**Material shown**.
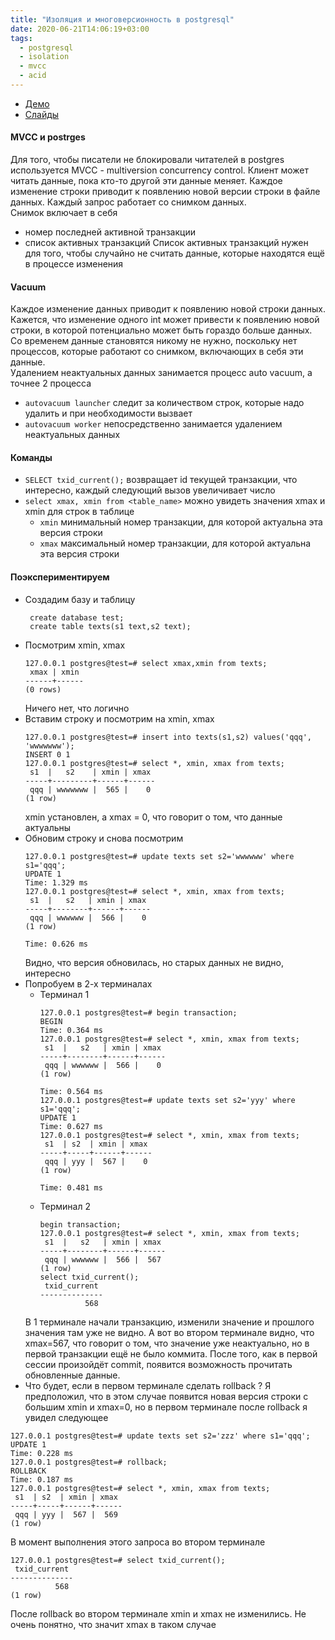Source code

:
 ```yaml
---
title: "Изоляция и многоверсионность в postgresql"
date: 2020-06-21T14:06:19+03:00
tags:
  - postgresql
  - isolation
  - mvcc
  - acid
---
```


* [Демо](https://edu.postgrespro.ru/dba1/dba1_05_arch_mvcc.html)
* [Слайды](https://edu.postgrespro.ru/dba1/dba1_05_arch_mvcc.pdf)

#### MVCC и postrges 
Для того, чтобы писатели не блокировали читателей в postgres используется MVCC - multiversion concurrency control. Клиент может читать данные, пока кто-то другой эти данные меняет.
Каждое изменение строки приводит к появлению новой версии строки в файле данных.
Каждый запрос работает со снимком данных.    
Снимок включает в себя
* номер последней активной транзакции
* список активных транзакций
Список активных транзакций нужен для того, чтобы случайно не считать данные, которые находятся ещё в процессе изменения

#### Vacuum 
Каждое изменение данных приводит к появлению новой строки данных. Кажется, что изменение одного int может привести к появлению новой строки, в которой потенциально может быть гораздо больше данных.  
Со временем данные становятся никому не нужно, поскольку нет процессов, которые работают со снимком, включающих в себя эти данные.  
Удалением неактуальных данных занимается процесс auto vacuum, а точнее 2 процесса
* `autovacuum launcher` следит за количеством строк, которые надо удалить и при необходимости вызвает
* `autovacuum worker` непосредственно занимается удалением неактуальных данных

#### Команды 
* `SELECT txid_current();` возвращает id текущей транзакции, что интересно, каждый следующий вызов увеличивает число
* `select xmax, xmin from <table_name>` можно увидеть значения xmax и xmin для строк в таблице
  * `xmin` минимальный номер транзакции, для которой актуальна эта версия строки
  * `xmax` максимальный номер транзакции, для которой актуальна эта версия строки

#### Поэкспериментируем  
* Создадим базу и таблицу
  ```
   create database test;
   create table texts(s1 text,s2 text);
  ```
* Посмотрим xmin, xmax
  ```
  127.0.0.1 postgres@test=# select xmax,xmin from texts;
   xmax | xmin
  ------+------
  (0 rows)
  ```
  Ничего нет, что логично
* Вставим строку и посмотрим на xmin, xmax
  ```
  127.0.0.1 postgres@test=# insert into texts(s1,s2) values('qqq', 'wwwwwww');
  INSERT 0 1
  127.0.0.1 postgres@test=# select *, xmin, xmax from texts;
   s1  |   s2    | xmin | xmax
  -----+---------+------+------
   qqq | wwwwwww |  565 |    0
  (1 row)
  ```
  xmin установлен, а xmax = 0, что говорит о том, что данные актуальны
* Обновим строку и снова посмотрим
  ```
  127.0.0.1 postgres@test=# update texts set s2='wwwwww' where s1='qqq';
  UPDATE 1
  Time: 1.329 ms
  127.0.0.1 postgres@test=# select *, xmin, xmax from texts;
   s1  |   s2   | xmin | xmax
  -----+--------+------+------
   qqq | wwwwww |  566 |    0
  (1 row)
   
  Time: 0.626 ms
  ```
  Видно, что версия обновилась, но старых данных не видно, интересно
* Попробуем в 2-х терминалах  
  * Терминал 1
    ```
    127.0.0.1 postgres@test=# begin transaction;
    BEGIN
    Time: 0.364 ms
    127.0.0.1 postgres@test=# select *, xmin, xmax from texts;
     s1  |   s2   | xmin | xmax
    -----+--------+------+------
     qqq | wwwwww |  566 |    0
    (1 row)
     
    Time: 0.564 ms
    127.0.0.1 postgres@test=# update texts set s2='yyy' where s1='qqq';
    UPDATE 1
    Time: 0.627 ms
    127.0.0.1 postgres@test=# select *, xmin, xmax from texts;
     s1  | s2  | xmin | xmax
    -----+-----+------+------
     qqq | yyy |  567 |    0
    (1 row)
     
    Time: 0.481 ms
    ```
  * Терминал 2
    ```
    begin transaction;
    127.0.0.1 postgres@test=# select *, xmin, xmax from texts;
     s1  |   s2   | xmin | xmax
    -----+--------+------+------
     qqq | wwwwww |  566 |  567
    (1 row)
    select txid_current();
     txid_current
    --------------
              568
     ``` 
  В 1 терминале начали транзакцию, изменили значение и прошлого значения там уже не видно. А вот во втором терминале видно, что xmax=567, что говорит о том, что значение уже неактуально, но в первой транзакции ещё не было коммита. После того, как в первой сессии произойдёт commit, появится возможность прочитать обновленные данные.
* Что будет, если в первом терминале сделать rollback ? Я предположил, что в этом случае появится новая версия строки с большим xmin и xmax=0, но в первом терминале после rollback я увидел следующее
```
127.0.0.1 postgres@test=# update texts set s2='zzz' where s1='qqq';
UPDATE 1
Time: 0.228 ms
127.0.0.1 postgres@test=# rollback;
ROLLBACK
Time: 0.187 ms
127.0.0.1 postgres@test=# select *, xmin, xmax from texts;
 s1  | s2  | xmin | xmax
-----+-----+------+------
 qqq | yyy |  567 |  569
(1 row)
```
В момент выполнения этого запроса во втором терминале
```
127.0.0.1 postgres@test=# select txid_current();
 txid_current
--------------
          568
(1 row)
```
После rollback во втором терминале xmin и xmax не изменились. Не очень понятно, что значит xmax в таком случае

**Directions**.
Please output the listing above in full, exactly as given, without its images.

**Answer to this problem**.
Source code

:
 ```yaml
---
title: "Изоляция и многоверсионность в postgresql"
date: 2020-06-21T14:06:19+03:00
tags:
  - postgresql
  - isolation
  - mvcc
  - acid
---
```


* [Демо](https://edu.postgrespro.ru/dba1/dba1_05_arch_mvcc.html)
* [Слайды](https://edu.postgrespro.ru/dba1/dba1_05_arch_mvcc.pdf)

#### MVCC и postrges 
Для того, чтобы писатели не блокировали читателей в postgres используется MVCC - multiversion concurrency control. Клиент может читать данные, пока кто-то другой эти данные меняет.
Каждое изменение строки приводит к появлению новой версии строки в файле данных.
Каждый запрос работает со снимком данных.    
Снимок включает в себя
* номер последней активной транзакции
* список активных транзакций
Список активных транзакций нужен для того, чтобы случайно не считать данные, которые находятся ещё в процессе изменения

#### Vacuum 
Каждое изменение данных приводит к появлению новой строки данных. Кажется, что изменение одного int может привести к появлению новой строки, в которой потенциально может быть гораздо больше данных.  
Со временем данные становятся никому не нужно, поскольку нет процессов, которые работают со снимком, включающих в себя эти данные.  
Удалением неактуальных данных занимается процесс auto vacuum, а точнее 2 процесса
* `autovacuum launcher` следит за количеством строк, которые надо удалить и при необходимости вызвает
* `autovacuum worker` непосредственно занимается удалением неактуальных данных

#### Команды 
* `SELECT txid_current();` возвращает id текущей транзакции, что интересно, каждый следующий вызов увеличивает число
* `select xmax, xmin from <table_name>` можно увидеть значения xmax и xmin для строк в таблице
  * `xmin` минимальный номер транзакции, для которой актуальна эта версия строки
  * `xmax` максимальный номер транзакции, для которой актуальна эта версия строки

#### Поэкспериментируем  
* Создадим базу и таблицу
  ```
   create database test;
   create table texts(s1 text,s2 text);
  ```
* Посмотрим xmin, xmax
  ```
  127.0.0.1 postgres@test=# select xmax,xmin from texts;
   xmax | xmin
  ------+------
  (0 rows)
  ```
  Ничего нет, что логично
* Вставим строку и посмотрим на xmin, xmax
  ```
  127.0.0.1 postgres@test=# insert into texts(s1,s2) values('qqq', 'wwwwwww');
  INSERT 0 1
  127.0.0.1 postgres@test=# select *, xmin, xmax from texts;
   s1  |   s2    | xmin | xmax
  -----+---------+------+------
   qqq | wwwwwww |  565 |    0
  (1 row)
  ```
  xmin установлен, а xmax = 0, что говорит о том, что данные актуальны
* Обновим строку и снова посмотрим
  ```
  127.0.0.1 postgres@test=# update texts set s2='wwwwww' where s1='qqq';
  UPDATE 1
  Time: 1.329 ms
  127.0.0.1 postgres@test=# select *, xmin, xmax from texts;
   s1  |   s2   | xmin | xmax
  -----+--------+------+------
   qqq | wwwwww |  566 |    0
  (1 row)
   
  Time: 0.626 ms
  ```
  Видно, что версия обновилась, но старых данных не видно, интересно
* Попробуем в 2-х терминалах  
  * Терминал 1
    ```
    127.0.0.1 postgres@test=# begin transaction;
    BEGIN
    Time: 0.364 ms
    127.0.0.1 postgres@test=# select *, xmin, xmax from texts;
     s1  |   s2   | xmin | xmax
    -----+--------+------+------
     qqq | wwwwww |  566 |    0
    (1 row)
     
    Time: 0.564 ms
    127.0.0.1 postgres@test=# update texts set s2='yyy' where s1='qqq';
    UPDATE 1
    Time: 0.627 ms
    127.0.0.1 postgres@test=# select *, xmin, xmax from texts;
     s1  | s2  | xmin | xmax
    -----+-----+------+------
     qqq | yyy |  567 |    0
    (1 row)
     
    Time: 0.481 ms
    ```
  * Терминал 2
    ```
    begin transaction;
    127.0.0.1 postgres@test=# select *, xmin, xmax from texts;
     s1  |   s2   | xmin | xmax
    -----+--------+------+------
     qqq | wwwwww |  566 |  567
    (1 row)
    select txid_current();
     txid_current
    --------------
              568
     ``` 
  В 1 терминале начали транзакцию, изменили значение и прошлого значения там уже не видно. А вот во втором терминале видно, что xmax=567, что говорит о том, что значение уже неактуально, но в первой транзакции ещё не было коммита. После того, как в первой сессии произойдёт commit, появится возможность прочитать обновленные данные.
* Что будет, если в первом терминале сделать rollback ? Я предположил, что в этом случае появится новая версия строки с большим xmin и xmax=0, но в первом терминале после rollback я увидел следующее
```
127.0.0.1 postgres@test=# update texts set s2='zzz' where s1='qqq';
UPDATE 1
Time: 0.228 ms
127.0.0.1 postgres@test=# rollback;
ROLLBACK
Time: 0.187 ms
127.0.0.1 postgres@test=# select *, xmin, xmax from texts;
 s1  | s2  | xmin | xmax
-----+-----+------+------
 qqq | yyy |  567 |  569
(1 row)
```
В момент выполнения этого запроса во втором терминале
```
127.0.0.1 postgres@test=# select txid_current();
 txid_current
--------------
          568
(1 row)
```
После rollback во втором терминале xmin и xmax не изменились. Не очень понятно, что значит xmax в таком случае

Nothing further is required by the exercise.